TOMA PAN Y MOJA
El camarero enrollado
Te tutea como si hubiera pasado dos meses de mochileo en Vietnam contigo, te habla con el tono reconfortante de un profesor de yoga. Por alguna razón, los restaurantes modernos creen que necesitamos cariño
Sientes un calor pulsátil en la nuca: es su respiración. Una cálida presión en el hombro: es su mano. Un siseo hipnótico: son sus susurros. No te alarmes, todo irá bien. Acabas de entrar en contacto con un elemento cada vez más presente en el mundo de la restauración cool: el camarero enrollado. Suele llevar una barba recortada con cartabón, corte de pelo a la navaja y unos antebrazos tan tatuados que parecen el pasaporte de Messi. Gasta una indumentaria de trabajo casual, con algún delantal hecho a medida y una camisa de cuadros. Alerta máxima si lleva pajarita, la pajarita vuelve locos a los camareros enrollados, detrás de una pajarita siempre encontrarás uno.
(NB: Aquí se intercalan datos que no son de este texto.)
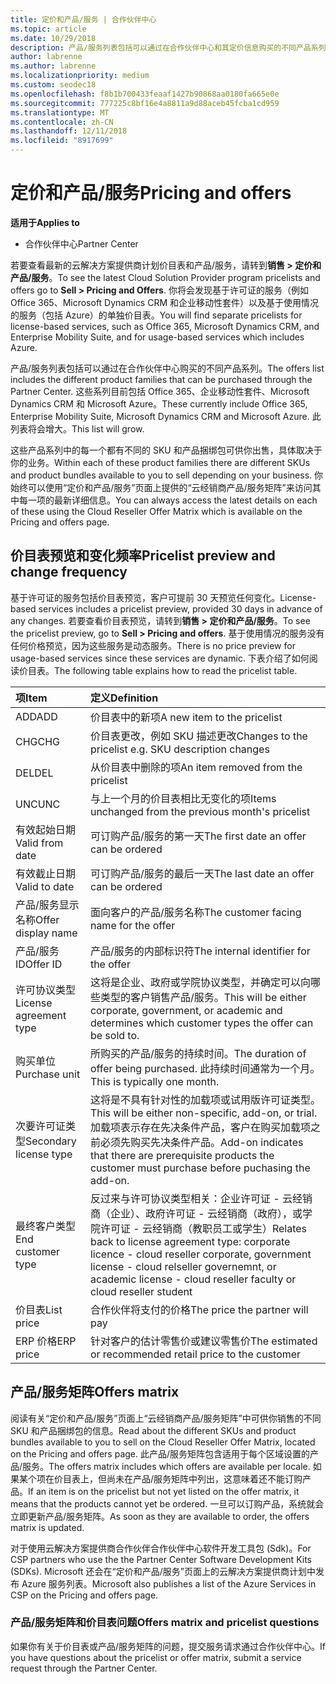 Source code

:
 ```yaml
---
title: 定价和产品/服务 | 合作伙伴中心
ms.topic: article
ms.date: 10/29/2018
description: 产品/服务列表包括可以通过在合作伙伴中心和其定价信息购买的不同产品系列。
author: labrenne
ms.author: labrenne
ms.localizationpriority: medium
ms.custom: seodec18
ms.openlocfilehash: f8b1b700433feaaf1427b90868aa0180fa665e0e
ms.sourcegitcommit: 777225c8bf16e4a8811a9d88aceb45fcba1cd959
ms.translationtype: MT
ms.contentlocale: zh-CN
ms.lasthandoff: 12/11/2018
ms.locfileid: "8917699"
---
```

# <a name="pricing-and-offers"></a><span data-ttu-id="d9626-103">定价和产品/服务</span><span class="sxs-lookup"><span data-stu-id="d9626-103">Pricing and offers</span></span>

**<span data-ttu-id="d9626-104">适用于</span><span class="sxs-lookup"><span data-stu-id="d9626-104">Applies to</span></span>**

-  <span data-ttu-id="d9626-105">合作伙伴中心</span><span class="sxs-lookup"><span data-stu-id="d9626-105">Partner Center</span></span>

<span data-ttu-id="d9626-106">若要查看最新的云解决方案提供商计划价目表和产品/服务，请转到**销售 > 定价和产品/服务**。</span><span class="sxs-lookup"><span data-stu-id="d9626-106">To see the latest Cloud Solution Provider program pricelists and offers go to **Sell > Pricing and Offers**.</span></span> <span data-ttu-id="d9626-107">你将会发现基于许可证的服务（例如 Office 365、Microsoft Dynamics CRM 和企业移动性套件）以及基于使用情况的服务（包括 Azure）的单独价目表。</span><span class="sxs-lookup"><span data-stu-id="d9626-107">You will find separate pricelists for license-based services, such as Office 365, Microsoft Dynamics CRM, and Enterprise Mobility Suite, and for usage-based services which includes Azure.</span></span> 

<span data-ttu-id="d9626-108">产品/服务列表包括可以通过在合作伙伴中心购买的不同产品系列。</span><span class="sxs-lookup"><span data-stu-id="d9626-108">The offers list includes the different product families that can be purchased through the Partner Center.</span></span> <span data-ttu-id="d9626-109">这些系列目前包括 Office 365、企业移动性套件、Microsoft Dynamics CRM 和 Microsoft Azure。</span><span class="sxs-lookup"><span data-stu-id="d9626-109">These currently include Office 365, Enterprise Mobility Suite, Microsoft Dynamics CRM and Microsoft Azure.</span></span> <span data-ttu-id="d9626-110">此列表将会增大。</span><span class="sxs-lookup"><span data-stu-id="d9626-110">This list will grow.</span></span>

<span data-ttu-id="d9626-111">这些产品系列中的每一个都有不同的 SKU 和产品捆绑包可供你出售，具体取决于你的业务。</span><span class="sxs-lookup"><span data-stu-id="d9626-111">Within each of these product families there are different SKUs and product bundles available to you to sell depending on your business.</span></span> <span data-ttu-id="d9626-112">你始终可以使用“定价和产品/服务”页面上提供的“云经销商产品/服务矩阵”来访问其中每一项的最新详细信息。</span><span class="sxs-lookup"><span data-stu-id="d9626-112">You can always access the latest details on each of these using the Cloud Reseller Offer Matrix which is available on the Pricing and offers page.</span></span>

## <a name="pricelist-preview-and-change-frequency"></a><span data-ttu-id="d9626-113">价目表预览和变化频率</span><span class="sxs-lookup"><span data-stu-id="d9626-113">Pricelist preview and change frequency</span></span> 

<span data-ttu-id="d9626-114">基于许可证的服务包括价目表预览，客户可提前 30 天预览任何变化。</span><span class="sxs-lookup"><span data-stu-id="d9626-114">License-based services includes a pricelist preview, provided 30 days in advance of any changes.</span></span> <span data-ttu-id="d9626-115">若要查看价目表预览，请转到**销售 > 定价和产品/服务**。</span><span class="sxs-lookup"><span data-stu-id="d9626-115">To see the pricelist preview, go to **Sell > Pricing and offers**.</span></span> <span data-ttu-id="d9626-116">基于使用情况的服务没有任何价格预览，因为这些服务是动态服务。</span><span class="sxs-lookup"><span data-stu-id="d9626-116">There is no price preview for usage-based services since these services are dynamic.</span></span> <span data-ttu-id="d9626-117">下表介绍了如何阅读价目表。</span><span class="sxs-lookup"><span data-stu-id="d9626-117">The following table explains how to read the pricelist table.</span></span>

|**<span data-ttu-id="d9626-118">项</span><span class="sxs-lookup"><span data-stu-id="d9626-118">Item</span></span>**        |**<span data-ttu-id="d9626-119">定义</span><span class="sxs-lookup"><span data-stu-id="d9626-119">Definition</span></span>**      |
|:-----------   |:-----------   |
|<span data-ttu-id="d9626-120">ADD</span><span class="sxs-lookup"><span data-stu-id="d9626-120">ADD</span></span>   |<span data-ttu-id="d9626-121">价目表中的新项</span><span class="sxs-lookup"><span data-stu-id="d9626-121">A new item to the pricelist</span></span>|
|<span data-ttu-id="d9626-122">CHG</span><span class="sxs-lookup"><span data-stu-id="d9626-122">CHG</span></span>   |<span data-ttu-id="d9626-123">价目表更改，例如 SKU 描述更改</span><span class="sxs-lookup"><span data-stu-id="d9626-123">Changes to the pricelist e.g. SKU description changes</span></span>|
|<span data-ttu-id="d9626-124">DEL</span><span class="sxs-lookup"><span data-stu-id="d9626-124">DEL</span></span>   |<span data-ttu-id="d9626-125">从价目表中删除的项</span><span class="sxs-lookup"><span data-stu-id="d9626-125">An item removed from the pricelist</span></span>|
|<span data-ttu-id="d9626-126">UNC</span><span class="sxs-lookup"><span data-stu-id="d9626-126">UNC</span></span>   |<span data-ttu-id="d9626-127">与上一个月的价目表相比无变化的项</span><span class="sxs-lookup"><span data-stu-id="d9626-127">Items unchanged from the previous month's pricelist</span></span>   |
|<span data-ttu-id="d9626-128">有效起始日期</span><span class="sxs-lookup"><span data-stu-id="d9626-128">Valid from date</span></span>   |<span data-ttu-id="d9626-129">可订购产品/服务的第一天</span><span class="sxs-lookup"><span data-stu-id="d9626-129">The first date an offer can be ordered</span></span>    |
|<span data-ttu-id="d9626-130">有效截止日期</span><span class="sxs-lookup"><span data-stu-id="d9626-130">Valid to date</span></span>   |<span data-ttu-id="d9626-131">可订购产品/服务的最后一天</span><span class="sxs-lookup"><span data-stu-id="d9626-131">The last date an offer can be ordered</span></span>   |
|<span data-ttu-id="d9626-132">产品/服务显示名称</span><span class="sxs-lookup"><span data-stu-id="d9626-132">Offer display name</span></span>   |<span data-ttu-id="d9626-133">面向客户的产品/服务名称</span><span class="sxs-lookup"><span data-stu-id="d9626-133">The customer facing name for the offer</span></span>   |
|<span data-ttu-id="d9626-134">产品/服务 ID</span><span class="sxs-lookup"><span data-stu-id="d9626-134">Offer ID</span></span>   |<span data-ttu-id="d9626-135">产品/服务的内部标识符</span><span class="sxs-lookup"><span data-stu-id="d9626-135">The internal identifier for the offer</span></span>   |
|<span data-ttu-id="d9626-136">许可协议类型</span><span class="sxs-lookup"><span data-stu-id="d9626-136">License agreement type</span></span>   |<span data-ttu-id="d9626-137">这将是企业、政府或学院协议类型，并确定可以向哪些类型的客户销售产品/服务。</span><span class="sxs-lookup"><span data-stu-id="d9626-137">This will be either corporate, government, or academic and determines which customer types the offer can be sold to.</span></span>|
|<span data-ttu-id="d9626-138">购买单位</span><span class="sxs-lookup"><span data-stu-id="d9626-138">Purchase unit</span></span>   |<span data-ttu-id="d9626-139">所购买的产品/服务的持续时间。</span><span class="sxs-lookup"><span data-stu-id="d9626-139">The duration of offer being purchased.</span></span> <span data-ttu-id="d9626-140">此持续时间通常为一个月。</span><span class="sxs-lookup"><span data-stu-id="d9626-140">This is typically one month.</span></span>   |
|<span data-ttu-id="d9626-141">次要许可证类型</span><span class="sxs-lookup"><span data-stu-id="d9626-141">Secondary license type</span></span>   |<span data-ttu-id="d9626-142">这将是不具有针对性的加载项或试用版许可证类型。</span><span class="sxs-lookup"><span data-stu-id="d9626-142">This will be either non-specific, add-on, or trial.</span></span> <span data-ttu-id="d9626-143">加载项表示存在先决条件产品，客户在购买加载项之前必须先购买先决条件产品。</span><span class="sxs-lookup"><span data-stu-id="d9626-143">Add-on indicates that there are prerequisite products the customer must purchase before puchasing the add-on.</span></span>|
|<span data-ttu-id="d9626-144">最终客户类型</span><span class="sxs-lookup"><span data-stu-id="d9626-144">End customer type</span></span>   |<span data-ttu-id="d9626-145">反过来与许可协议类型相关：企业许可证 - 云经销商（企业）、政府许可证 - 云经销商（政府），或学院许可证 - 云经销商（教职员工或学生）</span><span class="sxs-lookup"><span data-stu-id="d9626-145">Relates back to license agreement type: corporate licence - cloud reseller corporate, government license - cloud relseller governemnt, or academic license - cloud reseller faculty or cloud reseller student</span></span>   |
|<span data-ttu-id="d9626-146">价目表</span><span class="sxs-lookup"><span data-stu-id="d9626-146">List price</span></span>   |<span data-ttu-id="d9626-147">合作伙伴将支付的价格</span><span class="sxs-lookup"><span data-stu-id="d9626-147">The price the partner will pay</span></span>   |
|<span data-ttu-id="d9626-148">ERP 价格</span><span class="sxs-lookup"><span data-stu-id="d9626-148">ERP price</span></span>   |<span data-ttu-id="d9626-149">针对客户的估计零售价或建议零售价</span><span class="sxs-lookup"><span data-stu-id="d9626-149">The estimated or recommended retail price to the customer</span></span>   |

## <a name="offers-matrix"></a><span data-ttu-id="d9626-150">产品/服务矩阵</span><span class="sxs-lookup"><span data-stu-id="d9626-150">Offers matrix</span></span>

<span data-ttu-id="d9626-151">阅读有关“定价和产品/服务”页面上“云经销商产品/服务矩阵”中可供你销售的不同 SKU 和产品捆绑包的信息。</span><span class="sxs-lookup"><span data-stu-id="d9626-151">Read about the different SKUs and product bundles available to you to sell on the Cloud Reseller Offer Matrix, located on the Pricing and offers page.</span></span> <span data-ttu-id="d9626-152">此产品/服务矩阵包含适用于每个区域设置的产品/服务。</span><span class="sxs-lookup"><span data-stu-id="d9626-152">The offers matrix includes which offers are available per locale.</span></span> <span data-ttu-id="d9626-153">如果某个项在价目表上，但尚未在产品/服务矩阵中列出，这意味着还不能订购产品。</span><span class="sxs-lookup"><span data-stu-id="d9626-153">If an item is on the pricelist but not yet listed on the offer matrix, it means that the products cannot yet be ordered.</span></span> <span data-ttu-id="d9626-154">一旦可以订购产品，系统就会立即更新产品/服务矩阵。</span><span class="sxs-lookup"><span data-stu-id="d9626-154">As soon as they are available to order, the offers matrix is updated.</span></span>

<span data-ttu-id="d9626-155">对于使用云解决方案提供商合作伙伴合作伙伴中心软件开发工具包 (Sdk)。</span><span class="sxs-lookup"><span data-stu-id="d9626-155">For CSP partners who use the the Partner Center Software Development Kits (SDKs).</span></span> <span data-ttu-id="d9626-156">Microsoft 还会在“定价和产品/服务”页面上的云解决方案提供商计划中发布 Azure 服务列表。</span><span class="sxs-lookup"><span data-stu-id="d9626-156">Microsoft also publishes a list of the Azure Services in CSP on the Pricing and offers page.</span></span>

### <a name="offers-matrix-and-pricelist-questions"></a><span data-ttu-id="d9626-157">产品/服务矩阵和价目表问题</span><span class="sxs-lookup"><span data-stu-id="d9626-157">Offers matrix and pricelist questions</span></span>

<span data-ttu-id="d9626-158">如果你有关于价目表或产品/服务矩阵的问题，提交服务请求通过合作伙伴中心。</span><span class="sxs-lookup"><span data-stu-id="d9626-158">If you have questions about the pricelist or offer matrix, submit a service request through the Partner Center.</span></span>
El camarero enrollado te tutea como si hubiera pasado dos meses de mochileo en Vietnam contigo. Aparece con el sigilo de un suricato, se pone en cuclillas a tu lado y te habla con el tono reconfortante de un profesor de yoga. Durante cinco minutos se convertirá en tu mejor amigo, incluso se permitirá cruzar la línea del contacto físico, como los desconocidos que te cogen el brazo para reforzar sus argumentos. Un buen camarero enrollado, además, tendrá un par de juegos de palabras a punto con algunos nombres de la carta. Hasta se permitirá el lujo de recomendarte platos sin que se lo preguntes.
La simpatía del personal
Por alguna razón, los restaurantes modernos creen que necesitamos cariño. La experiencia foodie también se mide por la simpatía del personal, por esa cercanía mal entendida que tanto desasosiega a los que vamos a comer, no a hacer amigos. A mí, el camarero enrollado me aterra. Porque la crónica negra nos lo ha mostrado repetidas veces: el vecino más encantador, el que te sonríe cada día, es el que tiene más posibilidades de almacenar extremidades humanas en su frigorífico.